## WORK TO BE COMPLETED
Check each line of the data below for the word "start", then extract the ones that have it.

## RECORDS SHOWN
=====
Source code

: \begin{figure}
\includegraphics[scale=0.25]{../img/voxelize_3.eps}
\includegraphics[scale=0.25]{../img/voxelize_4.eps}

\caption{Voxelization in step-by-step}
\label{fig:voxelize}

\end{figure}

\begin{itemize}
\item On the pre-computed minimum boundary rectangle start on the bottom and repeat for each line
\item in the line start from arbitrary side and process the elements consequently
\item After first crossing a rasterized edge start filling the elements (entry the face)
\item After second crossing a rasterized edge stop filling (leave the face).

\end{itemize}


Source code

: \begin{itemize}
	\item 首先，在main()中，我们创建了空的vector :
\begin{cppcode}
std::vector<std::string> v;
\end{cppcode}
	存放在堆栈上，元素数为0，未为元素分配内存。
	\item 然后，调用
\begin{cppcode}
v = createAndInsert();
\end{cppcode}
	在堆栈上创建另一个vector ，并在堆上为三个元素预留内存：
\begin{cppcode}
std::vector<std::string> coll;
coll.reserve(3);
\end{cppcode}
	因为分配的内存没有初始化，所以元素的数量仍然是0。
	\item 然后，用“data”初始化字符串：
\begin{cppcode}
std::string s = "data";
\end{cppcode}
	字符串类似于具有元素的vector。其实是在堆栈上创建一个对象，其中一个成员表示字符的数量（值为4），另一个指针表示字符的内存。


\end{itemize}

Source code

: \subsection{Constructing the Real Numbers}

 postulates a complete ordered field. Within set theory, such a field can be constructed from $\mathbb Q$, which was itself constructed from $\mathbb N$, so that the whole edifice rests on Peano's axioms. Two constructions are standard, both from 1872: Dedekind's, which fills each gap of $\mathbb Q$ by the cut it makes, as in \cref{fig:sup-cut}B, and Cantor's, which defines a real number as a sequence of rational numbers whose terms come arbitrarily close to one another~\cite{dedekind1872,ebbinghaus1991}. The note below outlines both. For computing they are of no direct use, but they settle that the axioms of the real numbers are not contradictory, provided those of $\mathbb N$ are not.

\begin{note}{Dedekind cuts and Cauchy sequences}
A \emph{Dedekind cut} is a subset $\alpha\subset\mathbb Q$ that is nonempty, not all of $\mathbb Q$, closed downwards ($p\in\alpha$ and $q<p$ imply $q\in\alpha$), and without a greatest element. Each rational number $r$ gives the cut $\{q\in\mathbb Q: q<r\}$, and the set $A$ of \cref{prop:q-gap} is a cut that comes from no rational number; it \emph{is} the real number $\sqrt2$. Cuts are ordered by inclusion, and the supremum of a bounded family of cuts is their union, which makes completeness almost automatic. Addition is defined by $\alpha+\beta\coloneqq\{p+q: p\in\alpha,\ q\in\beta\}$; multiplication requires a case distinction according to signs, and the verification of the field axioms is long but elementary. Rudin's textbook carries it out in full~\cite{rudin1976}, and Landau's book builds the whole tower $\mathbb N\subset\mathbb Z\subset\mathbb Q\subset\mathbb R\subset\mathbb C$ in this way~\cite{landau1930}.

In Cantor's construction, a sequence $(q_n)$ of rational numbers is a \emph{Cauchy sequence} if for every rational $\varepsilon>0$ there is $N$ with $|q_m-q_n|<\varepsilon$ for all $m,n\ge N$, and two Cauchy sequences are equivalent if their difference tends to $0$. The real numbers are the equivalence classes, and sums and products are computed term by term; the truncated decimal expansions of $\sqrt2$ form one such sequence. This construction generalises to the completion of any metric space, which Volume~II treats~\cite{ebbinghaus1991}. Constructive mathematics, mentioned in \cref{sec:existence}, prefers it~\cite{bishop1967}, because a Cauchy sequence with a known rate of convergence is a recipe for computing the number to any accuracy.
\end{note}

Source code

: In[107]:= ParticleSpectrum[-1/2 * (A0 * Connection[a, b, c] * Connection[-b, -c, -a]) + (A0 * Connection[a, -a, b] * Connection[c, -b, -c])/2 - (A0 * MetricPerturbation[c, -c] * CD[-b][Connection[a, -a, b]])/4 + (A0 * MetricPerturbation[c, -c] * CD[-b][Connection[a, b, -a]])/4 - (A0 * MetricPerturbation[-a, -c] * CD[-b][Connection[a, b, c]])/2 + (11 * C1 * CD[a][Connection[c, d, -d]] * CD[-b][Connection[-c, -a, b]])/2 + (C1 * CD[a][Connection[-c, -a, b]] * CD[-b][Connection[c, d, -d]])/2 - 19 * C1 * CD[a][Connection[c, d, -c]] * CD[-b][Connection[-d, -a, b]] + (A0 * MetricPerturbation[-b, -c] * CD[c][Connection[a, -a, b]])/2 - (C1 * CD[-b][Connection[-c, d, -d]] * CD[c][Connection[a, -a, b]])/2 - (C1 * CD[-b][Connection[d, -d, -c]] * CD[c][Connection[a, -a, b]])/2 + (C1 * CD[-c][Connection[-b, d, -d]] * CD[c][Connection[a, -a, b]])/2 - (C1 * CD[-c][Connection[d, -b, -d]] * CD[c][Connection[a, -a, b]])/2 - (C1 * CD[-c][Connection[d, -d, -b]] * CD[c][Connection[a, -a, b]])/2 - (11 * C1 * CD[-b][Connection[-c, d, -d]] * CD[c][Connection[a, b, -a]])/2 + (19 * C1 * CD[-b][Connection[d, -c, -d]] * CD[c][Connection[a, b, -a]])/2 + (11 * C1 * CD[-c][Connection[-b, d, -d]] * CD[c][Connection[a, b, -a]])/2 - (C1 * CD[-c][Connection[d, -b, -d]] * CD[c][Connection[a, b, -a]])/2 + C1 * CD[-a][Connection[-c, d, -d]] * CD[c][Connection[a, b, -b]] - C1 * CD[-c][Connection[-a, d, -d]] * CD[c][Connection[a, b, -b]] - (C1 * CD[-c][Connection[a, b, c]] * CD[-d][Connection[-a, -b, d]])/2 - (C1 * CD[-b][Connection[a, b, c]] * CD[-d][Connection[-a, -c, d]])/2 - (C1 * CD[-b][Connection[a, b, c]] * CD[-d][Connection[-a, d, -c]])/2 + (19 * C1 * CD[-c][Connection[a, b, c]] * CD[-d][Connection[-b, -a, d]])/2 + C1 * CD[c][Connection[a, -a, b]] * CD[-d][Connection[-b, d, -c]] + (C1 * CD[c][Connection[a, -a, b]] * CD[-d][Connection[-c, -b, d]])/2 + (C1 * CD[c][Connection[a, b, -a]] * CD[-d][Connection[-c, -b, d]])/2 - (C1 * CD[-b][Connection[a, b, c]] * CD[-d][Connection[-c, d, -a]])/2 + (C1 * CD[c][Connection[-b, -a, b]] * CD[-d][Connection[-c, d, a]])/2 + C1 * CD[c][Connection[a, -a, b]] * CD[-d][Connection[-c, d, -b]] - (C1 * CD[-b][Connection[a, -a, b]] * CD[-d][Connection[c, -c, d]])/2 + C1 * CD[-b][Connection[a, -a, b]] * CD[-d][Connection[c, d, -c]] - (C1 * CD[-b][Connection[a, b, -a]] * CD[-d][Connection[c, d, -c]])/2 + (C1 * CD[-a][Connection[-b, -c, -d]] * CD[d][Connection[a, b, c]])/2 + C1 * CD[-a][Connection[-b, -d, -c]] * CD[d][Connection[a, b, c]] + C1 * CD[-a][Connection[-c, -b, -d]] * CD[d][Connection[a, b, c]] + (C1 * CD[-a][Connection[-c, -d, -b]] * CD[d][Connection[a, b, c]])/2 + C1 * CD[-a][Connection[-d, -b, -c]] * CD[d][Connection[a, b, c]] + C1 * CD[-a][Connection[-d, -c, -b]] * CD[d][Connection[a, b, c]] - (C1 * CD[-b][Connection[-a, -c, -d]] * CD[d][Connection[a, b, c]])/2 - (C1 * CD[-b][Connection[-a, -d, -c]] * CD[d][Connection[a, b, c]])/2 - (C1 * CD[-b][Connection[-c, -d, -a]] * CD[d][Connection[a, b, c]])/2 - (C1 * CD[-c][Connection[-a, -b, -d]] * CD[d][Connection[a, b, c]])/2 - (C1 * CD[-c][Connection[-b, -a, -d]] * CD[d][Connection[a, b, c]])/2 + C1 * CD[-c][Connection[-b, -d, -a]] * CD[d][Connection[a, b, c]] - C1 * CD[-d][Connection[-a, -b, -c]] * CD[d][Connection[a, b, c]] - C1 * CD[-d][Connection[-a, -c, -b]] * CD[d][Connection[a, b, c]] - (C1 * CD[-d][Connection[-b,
=====
## RESPONSE AREA
\item On the pre-computed minimum boundary rectangle start on the bottom and repeat for each line
\item in the line start from arbitrary side and process the elements consequently
\item After first crossing a rasterized edge start filling the elements (entry the face)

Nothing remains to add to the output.